I’ll never forget the first time I stared down the barrel of a gun that was pointed right at my forehead. Had I eaten over the last couple of days, my pants would have been soiled. Instead, I was frozen. Everything around me was a blur. The world around me sounded like the inside of a deprivation tank and for a moment, I thought to myself, “After everything that I’ve been through, lost and learned…death isn’t so bad.”
TWO YEARS AGO…
Back in 1997, I came face to face with my greatest fear…losing my father. It was unexpected and forever changed my life. The only thing that helped me through it all these years was denial. Most people will tell you that you have to let go and move on because that’s what the loved one you lost would want you to do but at that time, I just wasn’t hearing it.

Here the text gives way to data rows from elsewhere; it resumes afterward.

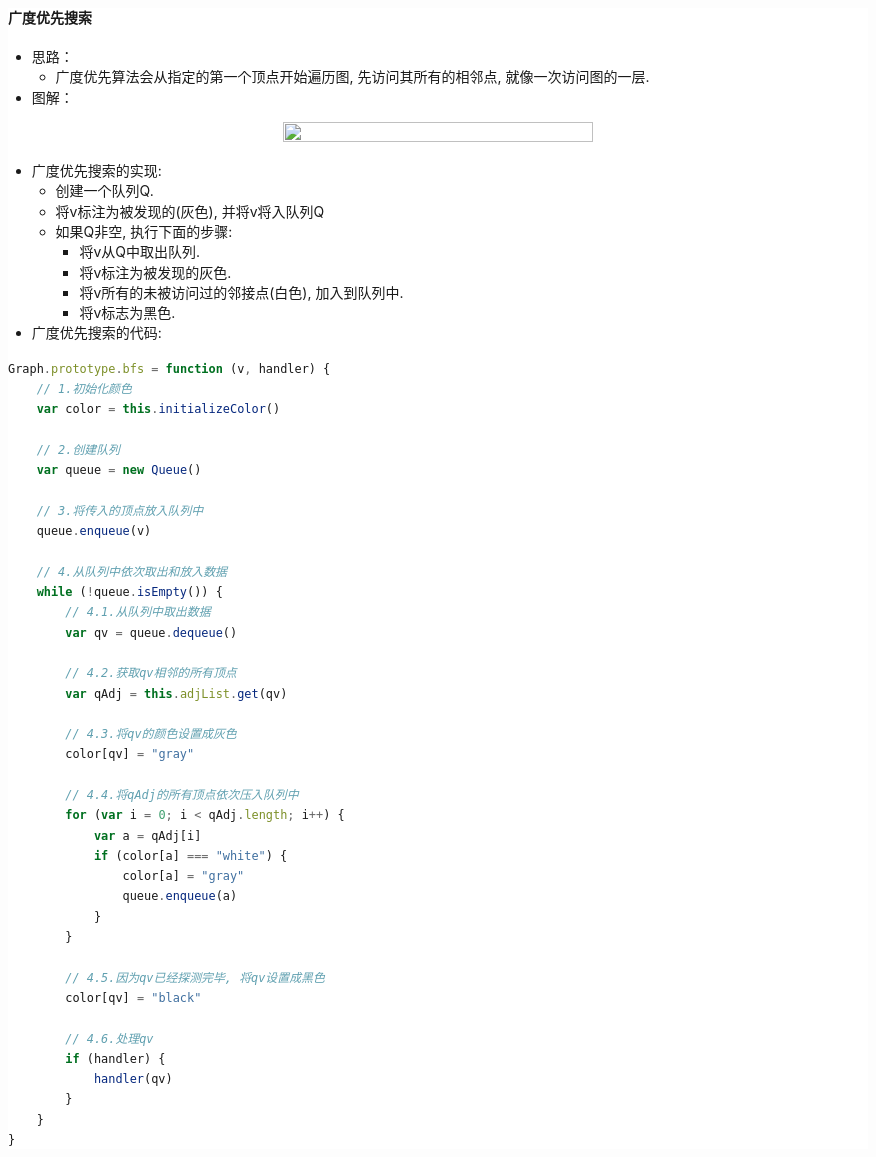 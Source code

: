 
#### 广度优先搜索

- 思路：
	- 广度优先算法会从指定的第一个顶点开始遍历图, 先访问其所有的相邻点, 就像一次访问图的一层.
- 图解：


<div align=center>
<img src="https://cdn.jsdelivr.net/gh/DevinLin000/imgBed/img/20220109233511.png" width="60%" height="50%"/>
</div>


- 广度优先搜索的实现:
	- 创建一个队列Q.
	- 将v标注为被发现的(灰色), 并将v将入队列Q
	- 如果Q非空, 执行下面的步骤:
		- 将v从Q中取出队列.
		- 将v标注为被发现的灰色.
		- 将v所有的未被访问过的邻接点(白色), 加入到队列中.
		- 将v标志为黑色.
- 广度优先搜索的代码:

```JavaScript
Graph.prototype.bfs = function (v, handler) {
    // 1.初始化颜色
    var color = this.initializeColor()

    // 2.创建队列
    var queue = new Queue()

    // 3.将传入的顶点放入队列中
    queue.enqueue(v)

    // 4.从队列中依次取出和放入数据
    while (!queue.isEmpty()) {
        // 4.1.从队列中取出数据
        var qv = queue.dequeue()

        // 4.2.获取qv相邻的所有顶点
        var qAdj = this.adjList.get(qv)

        // 4.3.将qv的颜色设置成灰色
        color[qv] = "gray"

        // 4.4.将qAdj的所有顶点依次压入队列中
        for (var i = 0; i < qAdj.length; i++) {
            var a = qAdj[i]
            if (color[a] === "white") {
                color[a] = "gray"
                queue.enqueue(a)
            }
        }

        // 4.5.因为qv已经探测完毕, 将qv设置成黑色
        color[qv] = "black"

        // 4.6.处理qv
        if (handler) {
            handler(qv)
        }
    }
}
```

I remember being afraid of falling asleep and dreaming, in fear that my father would come to me and I was not ready for that. Sleep became my enemy and we waged war each night until I could fight it no more…
My first dreams were terrifying. It was always some dark cemetery and my father trying to rise from the grave. Then the tone changed dramatically. I would be sitting in our old apartment when I hear a doorbell ring…I get up to answer the door but the door swings open on its own…Without seeing him, I feel a nervous bolt of shock and anticipation fill my stomach as I hear his footsteps coming up the 2nd floor stairs to our apartment on the 3rd floor…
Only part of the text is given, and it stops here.